Hal ini disampaikan oleh Guru Besar Fakultas Hukum Universitas Sebelas Maret (UNS) Solo Pujiyono, Rabu (14/9). Menurutnya, revisi yang saat ini dilakukan pada UU nomor 16 tahun 2004 tentang Kejaksaan hanya untuk mengumpulkan kewenangan-kewenangan kejaksaan yang masih berserakan.
”Kewenangan kejaksaan saat ini banyak termuat dalam berbagai undang-undang, terutama yang terkait dengan tindak pidana khusus,” ucapnya.
Salah satu revisi yang dibahas yakni terkait kewenangan dalam melakukan penyadapan. Banyak kalangan yang menganggap penyadapan menjadi kewenangan baru yang disalahgunakan. Padahal kewenangan ini sudah lama termuat dalam undang-undang tentang ITE.
”Selain itu kewenangan kejaksaan juga masih berserakan di beberapa undang-undang lain, misalnya yang mengatur mengenai tindak pidana korupsi, tindak pidana pencucian uang, tidak pidana kehutanan hingga pelanggaran HAM yang berat sekalipun,” ucapnya.
Undang-undang yang baru ini nantinya juga dinilai akan memperkuat peran jaksa dalam penyelesaian perkara hukum.
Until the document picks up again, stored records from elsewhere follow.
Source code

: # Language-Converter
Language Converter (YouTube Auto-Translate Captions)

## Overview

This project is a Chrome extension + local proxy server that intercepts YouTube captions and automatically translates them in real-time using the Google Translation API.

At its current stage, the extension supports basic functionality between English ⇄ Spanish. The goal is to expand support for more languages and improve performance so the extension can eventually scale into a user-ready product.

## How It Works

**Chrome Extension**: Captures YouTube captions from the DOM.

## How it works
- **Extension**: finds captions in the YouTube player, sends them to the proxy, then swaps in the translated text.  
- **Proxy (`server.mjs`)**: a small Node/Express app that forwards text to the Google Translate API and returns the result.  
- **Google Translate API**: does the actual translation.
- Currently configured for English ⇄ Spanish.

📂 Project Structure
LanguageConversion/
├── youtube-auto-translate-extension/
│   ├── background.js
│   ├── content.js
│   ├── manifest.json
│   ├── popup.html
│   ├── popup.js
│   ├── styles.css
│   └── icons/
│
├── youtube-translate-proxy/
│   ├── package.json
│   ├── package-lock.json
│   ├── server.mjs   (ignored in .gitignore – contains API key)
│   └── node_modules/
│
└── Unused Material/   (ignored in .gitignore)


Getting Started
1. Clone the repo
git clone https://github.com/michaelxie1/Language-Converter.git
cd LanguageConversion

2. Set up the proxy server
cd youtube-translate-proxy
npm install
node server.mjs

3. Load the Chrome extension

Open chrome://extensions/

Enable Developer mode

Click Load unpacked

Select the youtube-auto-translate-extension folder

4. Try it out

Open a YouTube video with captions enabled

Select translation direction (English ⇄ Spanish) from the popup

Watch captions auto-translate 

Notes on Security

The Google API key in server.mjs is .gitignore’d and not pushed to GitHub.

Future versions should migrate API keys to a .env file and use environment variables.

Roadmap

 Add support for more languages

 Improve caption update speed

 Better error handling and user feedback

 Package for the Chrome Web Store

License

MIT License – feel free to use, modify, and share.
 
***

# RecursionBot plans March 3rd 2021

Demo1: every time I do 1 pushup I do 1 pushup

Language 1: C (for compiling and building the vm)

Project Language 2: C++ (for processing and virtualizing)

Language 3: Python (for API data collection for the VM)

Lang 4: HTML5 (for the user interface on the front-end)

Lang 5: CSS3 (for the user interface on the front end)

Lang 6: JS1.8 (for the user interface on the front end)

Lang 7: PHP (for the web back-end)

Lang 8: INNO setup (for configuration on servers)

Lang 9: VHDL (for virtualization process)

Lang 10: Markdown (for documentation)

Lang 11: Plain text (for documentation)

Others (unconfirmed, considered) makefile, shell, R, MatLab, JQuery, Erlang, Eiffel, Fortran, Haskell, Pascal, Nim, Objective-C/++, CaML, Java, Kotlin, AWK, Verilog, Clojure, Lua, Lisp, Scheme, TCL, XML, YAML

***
Khususnya peran jaksa di dalam proses penyidikan. ”Jadi tidak hanya sekedar dominus litis atau pengendalian perkara saja, tapi juga membuat penanganan perkara menjadi jauh lebih baik,” kata guru besar termuda di UNS ini.
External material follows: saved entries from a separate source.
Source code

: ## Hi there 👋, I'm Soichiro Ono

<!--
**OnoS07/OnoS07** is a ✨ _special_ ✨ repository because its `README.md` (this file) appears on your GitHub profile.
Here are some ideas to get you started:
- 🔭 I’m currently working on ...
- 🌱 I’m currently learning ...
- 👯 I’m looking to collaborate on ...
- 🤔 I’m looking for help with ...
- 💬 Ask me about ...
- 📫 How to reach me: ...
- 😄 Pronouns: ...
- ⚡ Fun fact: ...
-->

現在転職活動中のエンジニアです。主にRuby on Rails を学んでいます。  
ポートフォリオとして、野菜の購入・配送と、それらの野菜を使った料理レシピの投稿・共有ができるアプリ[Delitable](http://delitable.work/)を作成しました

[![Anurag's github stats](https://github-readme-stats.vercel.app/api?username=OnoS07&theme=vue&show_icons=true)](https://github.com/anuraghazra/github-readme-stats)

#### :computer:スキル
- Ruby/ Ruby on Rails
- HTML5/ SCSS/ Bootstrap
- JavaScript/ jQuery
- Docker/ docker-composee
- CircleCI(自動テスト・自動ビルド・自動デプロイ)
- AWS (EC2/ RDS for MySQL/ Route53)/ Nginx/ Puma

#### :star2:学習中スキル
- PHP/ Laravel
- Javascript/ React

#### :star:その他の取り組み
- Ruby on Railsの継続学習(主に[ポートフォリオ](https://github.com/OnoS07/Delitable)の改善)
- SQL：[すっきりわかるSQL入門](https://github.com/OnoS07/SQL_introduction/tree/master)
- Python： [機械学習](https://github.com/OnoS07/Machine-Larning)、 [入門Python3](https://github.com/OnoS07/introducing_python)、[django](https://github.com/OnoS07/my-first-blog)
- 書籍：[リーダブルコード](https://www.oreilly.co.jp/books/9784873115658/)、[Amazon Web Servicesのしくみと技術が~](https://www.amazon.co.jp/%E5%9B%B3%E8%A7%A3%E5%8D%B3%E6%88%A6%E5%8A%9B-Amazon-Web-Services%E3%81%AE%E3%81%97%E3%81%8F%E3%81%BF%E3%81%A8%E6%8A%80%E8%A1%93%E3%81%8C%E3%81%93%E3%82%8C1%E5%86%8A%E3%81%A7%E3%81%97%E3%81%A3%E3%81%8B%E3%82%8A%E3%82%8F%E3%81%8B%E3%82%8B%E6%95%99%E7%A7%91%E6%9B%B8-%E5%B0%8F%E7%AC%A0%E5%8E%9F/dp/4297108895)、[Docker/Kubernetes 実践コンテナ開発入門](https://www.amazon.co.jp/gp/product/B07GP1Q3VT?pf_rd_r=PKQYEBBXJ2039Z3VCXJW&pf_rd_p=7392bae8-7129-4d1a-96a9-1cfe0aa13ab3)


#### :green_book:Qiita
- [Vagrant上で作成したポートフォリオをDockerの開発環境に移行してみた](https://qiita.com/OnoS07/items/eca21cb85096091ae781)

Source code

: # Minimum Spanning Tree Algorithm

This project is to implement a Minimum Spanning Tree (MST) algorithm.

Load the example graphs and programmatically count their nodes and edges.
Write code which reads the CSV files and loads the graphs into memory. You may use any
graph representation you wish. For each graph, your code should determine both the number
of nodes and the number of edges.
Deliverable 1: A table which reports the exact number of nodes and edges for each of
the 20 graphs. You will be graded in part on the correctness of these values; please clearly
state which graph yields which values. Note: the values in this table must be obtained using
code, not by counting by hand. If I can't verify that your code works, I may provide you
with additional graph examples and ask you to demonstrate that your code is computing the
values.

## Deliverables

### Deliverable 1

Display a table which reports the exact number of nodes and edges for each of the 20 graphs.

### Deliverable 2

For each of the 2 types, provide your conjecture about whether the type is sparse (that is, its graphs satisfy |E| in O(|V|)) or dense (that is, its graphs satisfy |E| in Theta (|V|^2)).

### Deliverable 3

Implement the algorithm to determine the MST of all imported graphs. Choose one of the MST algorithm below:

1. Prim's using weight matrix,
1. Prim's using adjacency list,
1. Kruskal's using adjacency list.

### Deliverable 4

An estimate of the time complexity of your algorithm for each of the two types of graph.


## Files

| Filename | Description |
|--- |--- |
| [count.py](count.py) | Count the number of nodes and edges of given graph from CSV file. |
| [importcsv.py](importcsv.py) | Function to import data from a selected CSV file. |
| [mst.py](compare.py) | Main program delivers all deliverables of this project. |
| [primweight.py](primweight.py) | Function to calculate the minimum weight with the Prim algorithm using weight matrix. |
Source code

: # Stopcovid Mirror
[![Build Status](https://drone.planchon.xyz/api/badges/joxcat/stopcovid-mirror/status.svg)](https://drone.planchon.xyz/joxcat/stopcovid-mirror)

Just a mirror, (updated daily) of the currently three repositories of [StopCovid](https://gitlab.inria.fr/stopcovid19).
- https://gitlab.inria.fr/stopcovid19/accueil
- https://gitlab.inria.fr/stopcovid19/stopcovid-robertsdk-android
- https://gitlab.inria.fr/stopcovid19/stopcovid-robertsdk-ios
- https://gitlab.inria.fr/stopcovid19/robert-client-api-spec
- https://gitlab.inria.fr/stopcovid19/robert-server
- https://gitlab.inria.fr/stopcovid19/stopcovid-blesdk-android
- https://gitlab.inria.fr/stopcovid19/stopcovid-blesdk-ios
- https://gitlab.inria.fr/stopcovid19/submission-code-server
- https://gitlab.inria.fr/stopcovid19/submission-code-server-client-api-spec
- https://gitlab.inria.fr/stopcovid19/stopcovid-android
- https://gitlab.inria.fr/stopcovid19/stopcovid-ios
Namun Puji menyarankan agar pemerintah, DPR maupun kejaksaan bisa menyampaikan tentang RUU Kejaksaan ini pada masyarakat secara lebih baik. Supaya nantinya tidak terjadi kesalahpahaman di masyarakat tentang esensi terhada revisi undang-undang. ”Kalau belajar pada Omnibuslaw, selama ini RUU tersebut minim keterbukaan,” ucapnya.
Revisi ini membuka peluang untuk menciptakan lembaga kejaksaan agar lebih baik dan independen. Termasuk proses pengangkatan jaksa agung yang tidak melalui kewenangan absolut presiden, namun melibatkan lembaga legislatif.
”Seperti pengangkatan Gubernur Bank Indonesia hingga komisioner Otoritas Jasa Keuangan yang selama ini independen dan tidak mendapat intervensi dari eksekutif. Saya yakin dengan sistem seperti ini bisa membawa angin segar dalam penegakan hukum di Indonesia,” ucapnya.